Les sondages ont un effet sur l'opinion publique. En dégageant une opinion majoritaire, ils peuvent contribuer à la favoriser (effet de consensus).
Leur influence sur l'opinion publique justifie l'interdiction des sondages électoraux le jour qui précède une élection (« période de réserve »). Cependant, l'impact des sondages d'intention de vote sur le comportement des électeurs est ambigu. Des effets opposés peuvent être à l'œuvre : « bandwagon » contre « underdog ».
Effet « bandwagon »
L'effet « bandwagon » est le processus par lequel un candidat en tête des sondages devient plus populaire et augmente ses chances d'obtenir des voix. L'inverse de l'effet « bandwagon » est la démobilisation de certains électeurs qui pensent que le candidat va gagner.
Effet « underdog »
L'effet « underdog » est le processus par lequel des électeurs se remobilisent pour soutenir un candidat en difficulté dans les sondages, qui regagne ainsi des voix.

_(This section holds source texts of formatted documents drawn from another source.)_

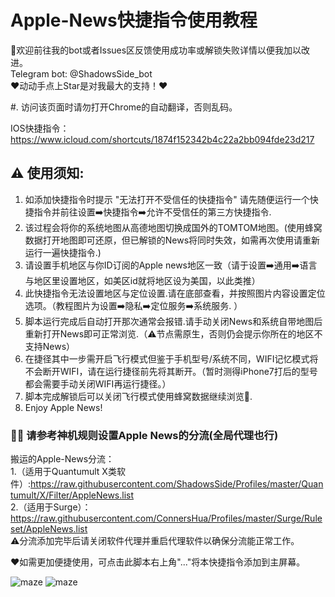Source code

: # Apple-News快捷指令使用教程 

👏欢迎前往我的bot或者Issues区反馈使用成功率或解锁失败详情以便我加以改进。  
Telegram bot:  @ShadowsSide_bot  
❤️动动手点上Star是对我最大的支持！❤️  

#. 访问该页面时请勿打开Chrome的自动翻译，否则乱码。

IOS快捷指令：https://www.icloud.com/shortcuts/1874f152342b4c22a2bb094fde23d217

## ⚠️ 使用须知:  
1. 如添加快捷指令时提示 "无法打开不受信任的快捷指令" 请先随便运行一个快捷指令并前往设置➡️快捷指令➡️允许不受信任的第三方快捷指令.  
2. 该过程会将你的系统地图从高德地图切换成国外的TOMTOM地图。(使用蜂窝数据打开地图即可还原，但已解锁的News将同时失效，如需再次使用请重新运行一遍快捷指令.)  
3. 请设置手机地区与你ID订阅的Apple news地区一致（请于设置➡️通用➡️语言与地区里设置地区，如美区id就将地区设为美国，以此类推）  
4. 此快捷指令无法设置地区与定位设置.请在底部查看，并按照图片内容设置定位选项。（教程图片为设置➡️隐私➡️定位服务➡️系统服务. ）
5. 脚本运行完成后自动打开那次通常会报错.请手动关闭News和系统自带地图后重新打开News即可正常浏览.（⚠️节点需原生，否则仍会提示你所在的地区不支持News）
6. 在捷径其中一步需开启飞行模式但鉴于手机型号/系统不同，WIFI记忆模式将不会断开WIFI，请在运行捷径前先将其断开。（暂时测得iPhone7打后的型号都会需要手动关闭WIFI再运行捷径。） 
7. 脚本完成解锁后可以关闭飞行模式使用蜂窝数据继续浏览🥳.
8. Enjoy Apple News!

### 💁🏻‍ 请参考神机规则设置Apple News的分流(全局代理也行)  

搬运的Apple-News分流：  
1.（适用于Quantumult X类软件）:https://raw.githubusercontent.com/ShadowsSide/Profiles/master/Quantumult/X/Filter/AppleNews.list  
2.（适用于Surge）：https://raw.githubusercontent.com/ConnersHua/Profiles/master/Surge/Ruleset/AppleNews.list  
⚠️分流添加完毕后请关闭软件代理并重启代理软件以确保分流能正常工作。  

❤️如需更加便捷使用，可点击此脚本右上角"..."将本快捷指令添加到主屏幕。  

 
![maze](https://github.com/ShadowsSide/-Apple-New/blob/master/IMAGE%202020-06-02%2001:43:20.jpg)
![maze](https://github.com/ShadowsSide/-Apple-New/blob/master/IMAGE%202020-06-02%2001:43:24.jpg)   
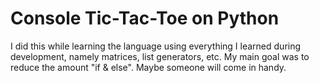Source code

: # Сonsole Tic-Tac-Toe on Python
I did this while learning the language using everything I learned during development, namely matrices, list generators, etc. My main goal was to reduce the amount "if & else". Maybe someone will come in handy.
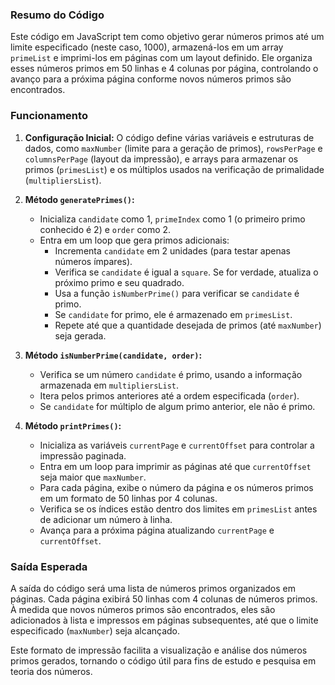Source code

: ### Resumo do Código

Este código em JavaScript tem como objetivo gerar números primos até um limite especificado (neste caso, 1000), armazená-los em um array `primeList` e imprimi-los em páginas com um layout definido. Ele organiza esses números primos em 50 linhas e 4 colunas por página, controlando o avanço para a próxima página conforme novos números primos são encontrados.

### Funcionamento

1. **Configuração Inicial:** O código define várias variáveis e estruturas de dados, como `maxNumber` (limite para a geração de primos), `rowsPerPage` e `columnsPerPage` (layout da impressão), e arrays para armazenar os primos (`primesList`) e os múltiplos usados na verificação de primalidade (`multipliersList`).

2. **Método `generatePrimes()`:**

   - Inicializa `candidate` como 1, `primeIndex` como 1 (o primeiro primo conhecido é 2) e `order` como 2.
   - Entra em um loop que gera primos adicionais:
     - Incrementa `candidate` em 2 unidades (para testar apenas números ímpares).
     - Verifica se `candidate` é igual a `square`. Se for verdade, atualiza o próximo primo e seu quadrado.
     - Usa a função `isNumberPrime()` para verificar se `candidate` é primo.
     - Se `candidate` for primo, ele é armazenado em `primesList`.
     - Repete até que a quantidade desejada de primos (até `maxNumber`) seja gerada.

3. **Método `isNumberPrime(candidate, order)`:**

   - Verifica se um número `candidate` é primo, usando a informação armazenada em `multipliersList`.
   - Itera pelos primos anteriores até a ordem especificada (`order`).
   - Se `candidate` for múltiplo de algum primo anterior, ele não é primo.

4. **Método `printPrimes()`:**
   - Inicializa as variáveis `currentPage` e `currentOffset` para controlar a impressão paginada.
   - Entra em um loop para imprimir as páginas até que `currentOffset` seja maior que `maxNumber`.
   - Para cada página, exibe o número da página e os números primos em um formato de 50 linhas por 4 colunas.
   - Verifica se os índices estão dentro dos limites em `primesList` antes de adicionar um número à linha.
   - Avança para a próxima página atualizando `currentPage` e `currentOffset`.

### Saída Esperada

A saída do código será uma lista de números primos organizados em páginas. Cada página exibirá 50 linhas com 4 colunas de números primos. À medida que novos números primos são encontrados, eles são adicionados à lista e impressos em páginas subsequentes, até que o limite especificado (`maxNumber`) seja alcançado.

Este formato de impressão facilita a visualização e análise dos números primos gerados, tornando o código útil para fins de estudo e pesquisa em teoria dos números.
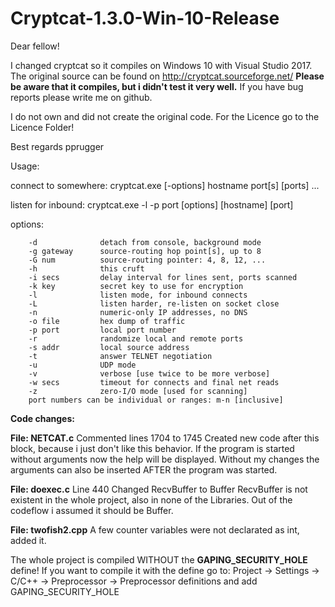 # Cryptcat-1.3.0-Win-10-Release

Dear fellow!

I changed cryptcat so it compiles on Windows 10 with Visual Studio 2017.
The original source can be found on http://cryptcat.sourceforge.net/
**Please be aware that it compiles, but i didn't test it very well.**
If you have bug reports please write me on github.

I do not own and did not create the original code.
For the Licence go to the Licence Folder!

Best regards pprugger



Usage:

connect to somewhere:   cryptcat.exe [-options] hostname port[s] [ports] ...

listen for inbound:     cryptcat.exe -l -p port [options] [hostname] [port]

options:

        -d              detach from console, background mode
        -g gateway      source-routing hop point[s], up to 8
        -G num          source-routing pointer: 4, 8, 12, ...
        -h              this cruft
        -i secs         delay interval for lines sent, ports scanned
        -k key          secret key to use for encryption
        -l              listen mode, for inbound connects
        -L              listen harder, re-listen on socket close
        -n              numeric-only IP addresses, no DNS
        -o file         hex dump of traffic
        -p port         local port number
        -r              randomize local and remote ports
        -s addr         local source address
        -t              answer TELNET negotiation
        -u              UDP mode
        -v              verbose [use twice to be more verbose]
        -w secs         timeout for connects and final net reads
        -z              zero-I/O mode [used for scanning]
        port numbers can be individual or ranges: m-n [inclusive]


**Code changes:**

**File: NETCAT.c**
Commented lines 1704 to 1745
Created new code after this block, because i just don't like this behavior.
If the program is started without arguments now the help will be displayed.
Without my changes the arguments can also be inserted AFTER the program was started.

**File: doexec.c**
Line 440
Changed RecvBuffer to Buffer
RecvBuffer is not existent in the whole project, also in none of the Libraries.
Out of the codeflow i assumed it should be Buffer.

**File: twofish2.cpp**
A few counter variables were not declarated as int, added it. 


The whole project is compiled WITHOUT the **GAPING_SECURITY_HOLE** define!
If you want to compile it with the define go to:
Project -> Settings -> C/C++ -> Preprocessor -> Preprocessor definitions 
and add 
GAPING_SECURITY_HOLE


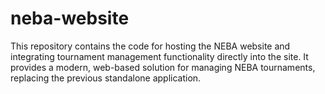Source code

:# neba-website
This repository contains the code for hosting the NEBA website and integrating tournament management functionality directly into the site. It provides a modern, web-based solution for managing NEBA tournaments, replacing the previous standalone application.
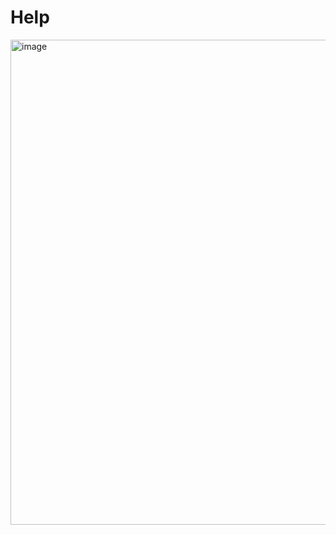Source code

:# Help  
<img width="776" alt="image" src="https://github.com/user-attachments/assets/e135b7b5-cbdb-43f8-854d-44f88f5de88d">
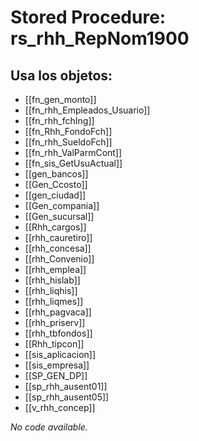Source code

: # Stored Procedure: rs_rhh_RepNom1900

## Usa los objetos:
- [[fn_gen_monto]]
- [[fn_rhh_Empleados_Usuario]]
- [[fn_rhh_fchIng]]
- [[fn_Rhh_FondoFch]]
- [[fn_rhh_SueldoFch]]
- [[fn_rhh_ValParmCont]]
- [[fn_sis_GetUsuActual]]
- [[gen_bancos]]
- [[Gen_Ccosto]]
- [[gen_ciudad]]
- [[Gen_compania]]
- [[Gen_sucursal]]
- [[Rhh_cargos]]
- [[rhh_cauretiro]]
- [[rhh_concesa]]
- [[rhh_Convenio]]
- [[rhh_emplea]]
- [[rhh_hislab]]
- [[rhh_liqhis]]
- [[rhh_liqmes]]
- [[rhh_pagvaca]]
- [[rhh_priserv]]
- [[rhh_tbfondos]]
- [[Rhh_tipcon]]
- [[sis_aplicacion]]
- [[sis_empresa]]
- [[SP_GEN_DP]]
- [[sp_rhh_ausent01]]
- [[sp_rhh_ausent05]]
- [[v_rhh_concep]]

*No code available.*
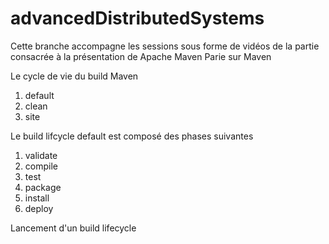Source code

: # advancedDistributedSystems
Cette branche accompagne les sessions sous forme de vidéos de la partie consacrée à la présentation de Apache Maven
Parie sur Maven



Le cycle de vie du build Maven 

1. default 
2. clean 
3. site


Le build lifcycle default est composé des phases suivantes

1. validate 
2. compile 
3. test
4.  package
5. install 
6. deploy


Lancement d'un build lifecycle




 

 
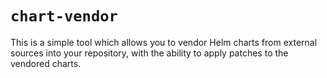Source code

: # `chart-vendor`

This is a simple tool which allows you to vendor Helm charts from external
sources into your repository, with the ability to apply patches to the vendored
charts.

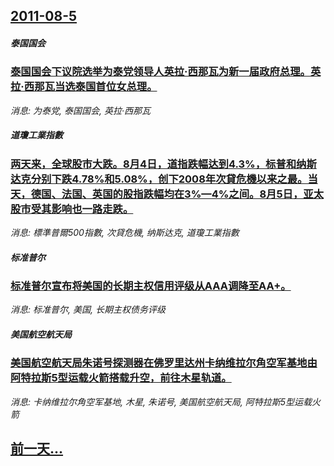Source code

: ## [2011-08-5](/news/2011/08/5/index.md)

##### 泰国国会
### [ 泰国国会下议院选举为泰党领导人英拉·西那瓦为新一届政府总理。英拉·西那瓦当选泰国首位女总理。](/news/2011/08/5/泰国国会下议院选举为泰党领导人英拉-西那瓦为新一届政府总理-英拉-西那瓦当选泰国首位女总理.md)
_消息: 为泰党, 泰国国会, 英拉·西那瓦_

##### 道瓊工業指數
### [ 两天来，全球股市大跌。8月4日，道指跌幅达到4.3%，标普和纳斯达克分别下跌4.78%和5.08%，创下2008年次貸危機以来之最。当天，德国、法国、英国的股指跌幅均在3%—4%之间。8月5日，亚太股市受其影响也一路走跌。](/news/2011/08/5/两天来-全球股市大跌-8月4日-道指跌幅达到43-标普和纳斯达克分别下跌478-和508-创下2008年次貸.md)
_消息: 標準普爾500指數, 次貸危機, 纳斯达克, 道瓊工業指數_

##### 标准普尔
### [ 标准普尔宣布将美国的长期主权信用评级从AAA调降至AA+。](/news/2011/08/5/标准普尔宣布将美国的长期主权信用评级从AAA调降至AA.md)
_消息: 标准普尔, 美国, 长期主权债务评级_

##### 美国航空航天局
### [ 美国航空航天局朱诺号探测器在佛罗里达州卡纳维拉尔角空军基地由阿特拉斯5型运载火箭搭载升空，前往木星轨道。](/news/2011/08/5/美国航空航天局朱诺号探测器在佛罗里达州卡纳维拉尔角空军基地由阿特拉斯5型运载火箭搭载升空-前往木星轨道.md)
_消息: 卡纳维拉尔角空军基地, 木星, 朱诺号, 美国航空航天局, 阿特拉斯5型运载火箭_

## [前一天...](/news/2011/08/4/index.md)

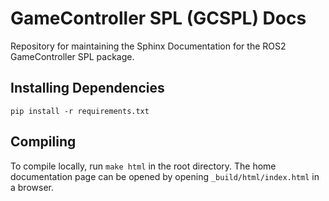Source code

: # GameController SPL (GCSPL) Docs

Repository for maintaining the Sphinx Documentation for the ROS2 GameController SPL package.

## Installing Dependencies
`pip install -r requirements.txt`

## Compiling
To compile locally, run `make html` in the root directory. 
The home documentation page can be opened by opening `_build/html/index.html` in a browser.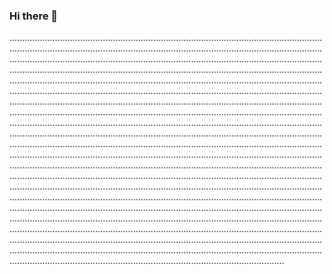 ### Hi there 👋

.........................................................................................................................................................................................................................................................................................................................................................................................................................................................................................................................................................................................................................................................................................................................................................................................................................................................................................................................................................................................................................................................................................................................................................................................................................................................................................................................................................................................................................................................................................................................................................................................................................................................................................................................................................................................................................................................................................................................................................................................................................................................................................................................................................................................................................................................................................................................................................................................................................................................................................................................................................................................................................................................................................................................................................................................................................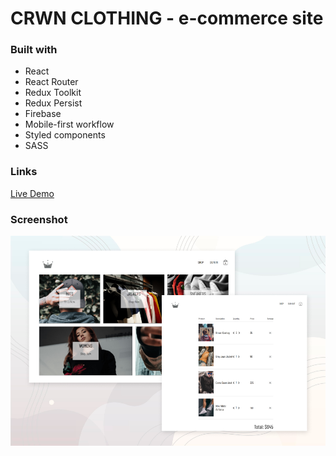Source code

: # CRWN CLOTHING - e-commerce site

### Built with

- React
- React Router
- Redux Toolkit
- Redux Persist
- Firebase
- Mobile-first workflow
- Styled components
- SASS

### Links

[Live Demo](https://teal-daffodil-a9f65f.netlify.app)

### Screenshot

![](./crwn-clothing-preview.png)
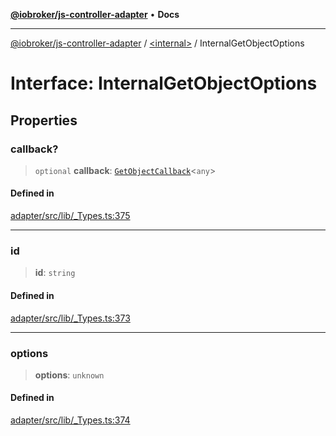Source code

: [**@iobroker/js-controller-adapter**](../../README.md) • **Docs**

***

[@iobroker/js-controller-adapter](../../globals.md) / [\<internal\>](../README.md) / InternalGetObjectOptions

# Interface: InternalGetObjectOptions

## Properties

### callback?

> `optional` **callback**: [`GetObjectCallback`](../type-aliases/GetObjectCallback.md)\<`any`\>

#### Defined in

[adapter/src/lib/\_Types.ts:375](https://github.com/ioBroker/ioBroker.js-controller/blob/40cb80c182f7d6dd76c85ace42cdd78fa9b7a8dc/packages/adapter/src/lib/_Types.ts#L375)

***

### id

> **id**: `string`

#### Defined in

[adapter/src/lib/\_Types.ts:373](https://github.com/ioBroker/ioBroker.js-controller/blob/40cb80c182f7d6dd76c85ace42cdd78fa9b7a8dc/packages/adapter/src/lib/_Types.ts#L373)

***

### options

> **options**: `unknown`

#### Defined in

[adapter/src/lib/\_Types.ts:374](https://github.com/ioBroker/ioBroker.js-controller/blob/40cb80c182f7d6dd76c85ace42cdd78fa9b7a8dc/packages/adapter/src/lib/_Types.ts#L374)
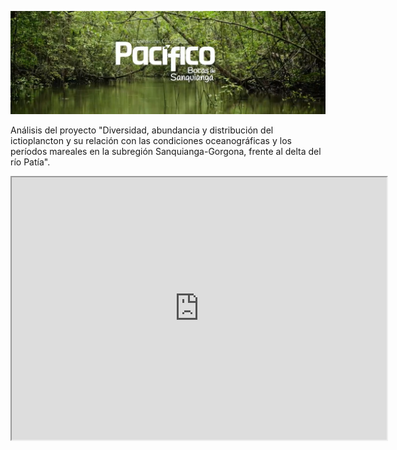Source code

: 
![Caption for the picture.](Cabezote.png)

Análisis del proyecto "Diversidad, abundancia y distribución del ictioplancton y su relación con las condiciones oceanográficas y los períodos mareales en la subregión Sanquianga-Gorgona, frente al delta del río Patía".

<iframe width="600" height = "420"
src="https://www.youtube.com/watch?v=Rsuj0Ps-Ugk">
</iframe>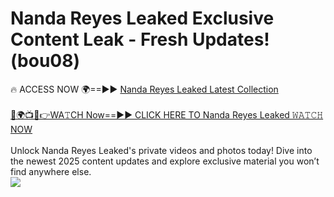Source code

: # Nanda Reyes Leaked Exclusive Content Leak - Fresh Updates! (bou08)

🔥 ACCESS NOW 🌍==►► <a href="https://tinyurl.com/kvy9nzfs" rel="nofollow">Nanda Reyes Leaked Latest Collection</a>
<br><br>
[🔴🌍📺📱👉WA𝚃CH Now==►► CLICK HERE TO Nanda Reyes Leaked 𝚆𝙰𝚃𝙲𝙷 NOW](https://tinyurl.com/kvy9nzfs)
<br><br>
Unlock Nanda Reyes Leaked's private videos and photos today! Dive into the newest 2025 content updates and explore exclusive material you won’t find anywhere else.
<br>
<a href="https://tinyurl.com/kvy9nzfs" rel="nofollow" data-target="animated-image.originalLink"><img src="https://camo.githubusercontent.com/8a4f000d20f83aca3bf7ec5f350d767afa0574a8a352519fd8cfa583a6f93a33/68747470733a2f2f692e696d6775722e636f6d2f644a486b345a712e676966" data-canonical-src="https://i.imgur.com/dJHk4Zq.gif" style="max-width: 100%; display: inline-block;" data-target="animated-image.originalImage"></a>
<br>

L'inverse de l'effet « underdog » est la démobilisation des électeurs du candidat en difficulté, qui pensent que l'élection est perdue.
Plus largement, les sondages et les médias influencent le système politique via l'émergence de la démocratie d'opinion.
Les résultats des sondages peuvent aussi influencer les élections en encourageant ou en décourageant des personnalités politiques à se lancer dans une élection.
Dans le système de démocratie d'opinion, les sondages sont utilisés comme des arguments d'autorité : « les Français pensent que… ». Cette prévalence de l'opinion mène au développement de stratégies de communication politique. Elle peut aussi encourager des dérives populistes et pousser les dirigeants à suivre les mesures les plus populaires, sans appliquer de réel programme politique.
Cependant, certains chercheurs considèrent que les sondages permettent de renforcer la démocratie. Ils permettent aux gouvernants d'avoir accès à l'opinion des citoyens, et aux citoyens d'exprimer leur opinion sur l'action des gouvernants en dehors des périodes électorales. La démocratie d'opinion contraint aussi les dirigeants à justifier leur action, voire à en changer lorsqu'une majorité de citoyens y est opposée.
Le sociologue américain Paul Lazarsfeld montre que l'influence des médias sur la formation de l'opinion publique est indirecte. Si la plupart des individus ne construisent pas leur opinion à partir des médias, ceux-ci contribuent en revanche à influencer en profondeur des « leaders d'opinion » qui à leur tour vont influencer durablement leurs proches. Il nomme ce processus « communication à double étage » (Paul Lazarsfeld, Two step flow of communication, 1955).